亚洲男人的天堂2018av,欧美草比,久久久久久免费视频精选,国色天香在线看免费,久久久久亚洲av成人片仓井空

Follow-the-Regularized-Leader (FTRL) is a powerful framework for various online learning problems. By designing its regularizer and learning rate to be adaptive to past observations, FTRL is known to work adaptively to various properties of an underlying environment. However, most existing adaptive learning rates are for online learning problems with a minimax regret of $\Theta(\sqrt{T})$ for the number of rounds $T$, and there are only a few studies on adaptive learning rates for problems with a minimax regret of $\Theta(T^{2/3})$, which include several important problems dealing with indirect feedback. To address this limitation, we establish a new adaptive learning rate framework for problems with a minimax regret of $\Theta(T^{2/3})$. Our learning rate is designed by matching the stability, penalty, and bias terms that naturally appear in regret upper bounds for problems with a minimax regret of $\Theta(T^{2/3})$. As applications of this framework, we consider two major problems dealing with indirect feedback: partial monitoring and graph bandits. We show that FTRL with our learning rate and the Tsallis entropy regularizer improves existing Best-of-Both-Worlds (BOBW) regret upper bounds, which achieve simultaneous optimality in the stochastic and adversarial regimes. The resulting learning rate is surprisingly simple compared to the existing learning rates for BOBW algorithms for problems with a minimax regret of $\Theta(T^{2/3})$.

相關內容

In the metric distortion problem there is a set of candidates $C$ and voters $V$ in the same metric space. The goal is to select a candidate minimizing the social cost: the sum of distances of the selected candidate from all the voters, and the challenge arises from the algorithm receiving only ordinaL input: each voter's ranking of candidate, while the objective function is cardinal, determined by the underlying metric. The distortion of an algorithm is its worst-case approximation factor of the optimal social cost. A key concept here is the (p,q)-veto core, with $p\in \Delta(V)$ and $q\in \Delta(C)$ being normalized weight vectors representing voters' veto power and candidates' support, respectively. The (p,q)-veto core corresponds to a set of winners from a specific class of deterministic algorithms. Notably, the optimal distortion of $3$ is obtained from this class, by selecting veto core candidates using uniform $p$ and $q$ proportional to candidates' plurality scores. Bounding the distortion of other algorithms from this class is an open problem. Our contribution is twofold. First, we establish upper bounds on the distortion of candidates from the (p,q)-veto core for arbitrary weight vectors $p$ and $q$. Second, we revisit the metric distortion problem through the \emph{learning-augmented} framework, which equips the algorithm with a (machine-learned) prediction regarding the optimal candidate. The quality of this prediction is unknown, and the goal is to optimize the algorithm's performance under accurate predictions (consistency), while simultaneously providing worst-case guarantees under arbitrarily inaccurate predictions (robustness). We propose an algorithm that chooses candidates from the (p,q)-veto core, using a prediction-guided q vector and, leveraging our distortion bounds, we prove that this algorithm achieves the optimal robustness-consistency trade-off.

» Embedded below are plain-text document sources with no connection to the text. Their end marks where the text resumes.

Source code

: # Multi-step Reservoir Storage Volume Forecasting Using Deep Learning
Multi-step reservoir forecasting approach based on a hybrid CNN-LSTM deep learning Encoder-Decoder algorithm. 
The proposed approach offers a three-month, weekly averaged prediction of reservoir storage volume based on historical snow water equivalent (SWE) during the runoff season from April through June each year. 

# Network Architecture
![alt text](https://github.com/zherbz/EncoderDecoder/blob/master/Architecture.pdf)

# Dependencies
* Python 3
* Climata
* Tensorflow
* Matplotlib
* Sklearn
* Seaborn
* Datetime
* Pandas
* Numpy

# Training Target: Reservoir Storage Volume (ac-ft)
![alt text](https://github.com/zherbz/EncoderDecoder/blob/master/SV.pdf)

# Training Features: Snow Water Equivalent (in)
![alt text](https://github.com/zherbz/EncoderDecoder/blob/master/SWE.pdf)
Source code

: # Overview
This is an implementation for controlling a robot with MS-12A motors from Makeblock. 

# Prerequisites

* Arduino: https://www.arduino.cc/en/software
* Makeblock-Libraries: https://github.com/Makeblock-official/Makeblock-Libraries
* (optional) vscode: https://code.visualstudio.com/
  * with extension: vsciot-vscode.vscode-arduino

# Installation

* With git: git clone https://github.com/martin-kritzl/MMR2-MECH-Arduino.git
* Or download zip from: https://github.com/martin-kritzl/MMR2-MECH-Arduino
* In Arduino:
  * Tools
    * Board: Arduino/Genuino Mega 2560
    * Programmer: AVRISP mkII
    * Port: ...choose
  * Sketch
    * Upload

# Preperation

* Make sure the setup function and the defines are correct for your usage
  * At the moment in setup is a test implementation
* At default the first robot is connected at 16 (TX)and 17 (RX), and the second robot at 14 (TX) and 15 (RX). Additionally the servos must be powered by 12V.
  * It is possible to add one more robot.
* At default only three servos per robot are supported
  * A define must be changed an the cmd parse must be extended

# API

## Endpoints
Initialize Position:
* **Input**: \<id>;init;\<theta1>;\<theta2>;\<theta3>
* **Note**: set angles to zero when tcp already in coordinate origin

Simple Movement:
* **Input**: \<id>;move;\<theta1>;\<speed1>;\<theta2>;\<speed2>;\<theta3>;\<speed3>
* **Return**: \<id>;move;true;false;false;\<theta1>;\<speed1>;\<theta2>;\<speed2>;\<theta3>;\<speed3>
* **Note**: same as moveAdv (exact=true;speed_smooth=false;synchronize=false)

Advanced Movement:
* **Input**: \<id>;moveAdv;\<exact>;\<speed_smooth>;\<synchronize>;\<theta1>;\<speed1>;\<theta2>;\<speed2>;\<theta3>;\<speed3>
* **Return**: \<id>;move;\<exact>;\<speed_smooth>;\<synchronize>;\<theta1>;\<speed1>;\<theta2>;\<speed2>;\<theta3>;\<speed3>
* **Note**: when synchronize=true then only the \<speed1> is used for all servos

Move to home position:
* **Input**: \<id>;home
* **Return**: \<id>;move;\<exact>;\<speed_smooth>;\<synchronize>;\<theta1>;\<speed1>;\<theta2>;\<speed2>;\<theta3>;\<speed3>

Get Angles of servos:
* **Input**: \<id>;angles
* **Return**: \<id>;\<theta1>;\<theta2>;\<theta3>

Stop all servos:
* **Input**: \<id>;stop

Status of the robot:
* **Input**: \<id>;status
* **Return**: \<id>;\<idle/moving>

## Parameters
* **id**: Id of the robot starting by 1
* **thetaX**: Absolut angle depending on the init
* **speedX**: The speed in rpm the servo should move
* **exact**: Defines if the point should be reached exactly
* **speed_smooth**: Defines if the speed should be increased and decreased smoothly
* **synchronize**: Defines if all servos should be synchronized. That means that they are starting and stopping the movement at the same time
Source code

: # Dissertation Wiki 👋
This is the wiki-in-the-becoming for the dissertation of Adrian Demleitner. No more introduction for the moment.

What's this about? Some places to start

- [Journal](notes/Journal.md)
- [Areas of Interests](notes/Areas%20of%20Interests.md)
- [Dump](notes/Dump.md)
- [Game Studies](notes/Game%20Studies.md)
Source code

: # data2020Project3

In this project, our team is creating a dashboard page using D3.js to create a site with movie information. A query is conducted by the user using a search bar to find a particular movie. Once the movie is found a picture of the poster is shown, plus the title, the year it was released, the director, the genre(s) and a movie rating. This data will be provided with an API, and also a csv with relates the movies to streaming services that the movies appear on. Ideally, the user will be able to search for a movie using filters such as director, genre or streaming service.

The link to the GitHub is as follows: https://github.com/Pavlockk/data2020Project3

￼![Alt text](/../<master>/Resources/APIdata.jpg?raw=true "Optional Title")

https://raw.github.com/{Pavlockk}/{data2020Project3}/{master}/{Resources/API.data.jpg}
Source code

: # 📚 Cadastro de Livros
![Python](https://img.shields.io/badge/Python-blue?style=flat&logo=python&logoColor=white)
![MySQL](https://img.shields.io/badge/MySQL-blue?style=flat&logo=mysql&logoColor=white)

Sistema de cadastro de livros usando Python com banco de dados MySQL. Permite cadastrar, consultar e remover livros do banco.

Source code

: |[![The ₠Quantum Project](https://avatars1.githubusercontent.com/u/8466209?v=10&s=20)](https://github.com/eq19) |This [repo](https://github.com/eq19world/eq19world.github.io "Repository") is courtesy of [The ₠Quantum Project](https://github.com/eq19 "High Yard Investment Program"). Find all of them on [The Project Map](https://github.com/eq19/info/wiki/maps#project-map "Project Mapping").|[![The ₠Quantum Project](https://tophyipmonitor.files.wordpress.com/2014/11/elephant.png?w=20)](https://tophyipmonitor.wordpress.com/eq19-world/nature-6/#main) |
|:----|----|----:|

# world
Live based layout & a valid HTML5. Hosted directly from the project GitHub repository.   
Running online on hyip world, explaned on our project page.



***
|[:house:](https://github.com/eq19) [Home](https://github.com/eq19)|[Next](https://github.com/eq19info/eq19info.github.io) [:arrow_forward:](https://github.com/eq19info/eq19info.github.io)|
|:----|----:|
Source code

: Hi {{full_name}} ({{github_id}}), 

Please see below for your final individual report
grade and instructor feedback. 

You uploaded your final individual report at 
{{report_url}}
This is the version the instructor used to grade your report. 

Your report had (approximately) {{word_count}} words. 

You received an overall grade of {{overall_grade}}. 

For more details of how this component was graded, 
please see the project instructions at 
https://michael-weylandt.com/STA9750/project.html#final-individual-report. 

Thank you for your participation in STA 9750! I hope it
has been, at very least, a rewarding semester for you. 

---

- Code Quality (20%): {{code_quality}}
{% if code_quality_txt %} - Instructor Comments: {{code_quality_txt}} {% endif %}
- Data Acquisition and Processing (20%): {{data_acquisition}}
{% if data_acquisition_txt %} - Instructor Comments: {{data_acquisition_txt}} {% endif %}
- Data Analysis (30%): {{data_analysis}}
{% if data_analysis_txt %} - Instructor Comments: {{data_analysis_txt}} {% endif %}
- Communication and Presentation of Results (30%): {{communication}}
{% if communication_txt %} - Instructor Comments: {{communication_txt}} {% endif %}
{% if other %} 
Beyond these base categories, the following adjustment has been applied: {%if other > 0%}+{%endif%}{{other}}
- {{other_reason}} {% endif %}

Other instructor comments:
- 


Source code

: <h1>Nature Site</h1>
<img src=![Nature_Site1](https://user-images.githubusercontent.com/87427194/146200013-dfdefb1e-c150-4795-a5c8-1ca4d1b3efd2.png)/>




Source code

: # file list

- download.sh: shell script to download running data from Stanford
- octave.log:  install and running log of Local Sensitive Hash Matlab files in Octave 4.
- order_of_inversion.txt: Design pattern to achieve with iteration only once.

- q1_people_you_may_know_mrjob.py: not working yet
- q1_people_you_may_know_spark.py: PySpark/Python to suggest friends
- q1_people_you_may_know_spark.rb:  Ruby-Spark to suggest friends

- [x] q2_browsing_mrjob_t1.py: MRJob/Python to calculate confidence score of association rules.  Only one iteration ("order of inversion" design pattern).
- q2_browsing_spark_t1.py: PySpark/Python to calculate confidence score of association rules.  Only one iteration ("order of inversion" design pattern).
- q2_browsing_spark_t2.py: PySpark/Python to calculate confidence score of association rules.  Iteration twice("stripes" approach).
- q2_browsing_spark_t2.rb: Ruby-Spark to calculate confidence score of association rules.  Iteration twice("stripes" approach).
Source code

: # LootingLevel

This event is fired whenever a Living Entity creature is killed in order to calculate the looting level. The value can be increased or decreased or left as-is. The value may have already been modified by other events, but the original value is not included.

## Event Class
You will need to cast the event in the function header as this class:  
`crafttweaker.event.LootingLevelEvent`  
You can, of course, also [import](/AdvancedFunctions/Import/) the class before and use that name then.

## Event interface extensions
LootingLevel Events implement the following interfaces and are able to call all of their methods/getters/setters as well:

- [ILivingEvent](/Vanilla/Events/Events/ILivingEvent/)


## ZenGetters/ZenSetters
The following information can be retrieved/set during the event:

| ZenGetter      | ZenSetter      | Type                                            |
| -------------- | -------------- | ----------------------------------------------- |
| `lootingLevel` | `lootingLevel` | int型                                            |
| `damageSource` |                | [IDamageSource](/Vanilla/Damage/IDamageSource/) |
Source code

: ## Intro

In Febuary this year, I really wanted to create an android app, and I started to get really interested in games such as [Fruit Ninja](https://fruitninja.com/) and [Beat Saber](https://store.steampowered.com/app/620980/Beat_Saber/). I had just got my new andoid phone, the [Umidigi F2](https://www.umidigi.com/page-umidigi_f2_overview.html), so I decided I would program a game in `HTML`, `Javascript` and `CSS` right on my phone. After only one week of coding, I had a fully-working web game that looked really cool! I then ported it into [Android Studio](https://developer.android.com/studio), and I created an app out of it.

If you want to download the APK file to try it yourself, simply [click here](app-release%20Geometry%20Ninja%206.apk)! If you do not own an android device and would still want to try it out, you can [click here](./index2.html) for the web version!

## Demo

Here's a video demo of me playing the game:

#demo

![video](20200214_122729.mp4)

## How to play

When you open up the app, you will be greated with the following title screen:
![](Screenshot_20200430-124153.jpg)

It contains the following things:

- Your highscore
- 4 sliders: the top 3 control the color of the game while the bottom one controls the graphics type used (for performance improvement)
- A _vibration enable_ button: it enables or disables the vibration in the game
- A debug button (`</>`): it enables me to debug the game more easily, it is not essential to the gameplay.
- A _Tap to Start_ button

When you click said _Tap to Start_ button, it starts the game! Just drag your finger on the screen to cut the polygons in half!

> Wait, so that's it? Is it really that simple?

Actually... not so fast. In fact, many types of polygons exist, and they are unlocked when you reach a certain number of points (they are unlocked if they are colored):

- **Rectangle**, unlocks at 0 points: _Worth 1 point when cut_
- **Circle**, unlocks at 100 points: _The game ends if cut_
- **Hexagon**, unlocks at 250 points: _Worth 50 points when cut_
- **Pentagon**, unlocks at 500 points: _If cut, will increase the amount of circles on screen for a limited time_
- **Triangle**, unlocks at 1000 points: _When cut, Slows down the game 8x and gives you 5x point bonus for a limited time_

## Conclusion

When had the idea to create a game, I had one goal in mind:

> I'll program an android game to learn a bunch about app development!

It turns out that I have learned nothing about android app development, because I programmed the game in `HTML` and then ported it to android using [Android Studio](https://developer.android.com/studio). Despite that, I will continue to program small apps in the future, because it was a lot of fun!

Direct Preference Optimization (DPO) has emerged as a compelling approach for training Large Language Models (LLMs) to adhere to human preferences. However, the performance of DPO is sensitive to the fine-tuning of its trade-off parameter $\beta$, as well as to the quality of the preference data. We analyze the impact of $\beta$ and data quality on DPO, uncovering that optimal $\beta$ values vary with the informativeness of pairwise data. Addressing the limitations of static $\beta$ values, we introduce a novel framework that dynamically calibrates $\beta$ at the batch level, informed by data quality considerations. Additionally, our method incorporates $\beta$-guided data filtering to safeguard against the influence of outliers. Through empirical evaluation, we demonstrate that our dynamic $\beta$ adjustment technique significantly improves DPO's performance across a range of models and datasets, offering a more robust and adaptable training paradigm for aligning LLMs with human feedback. The code is available at \url{//github.com/junkangwu/beta-DPO}.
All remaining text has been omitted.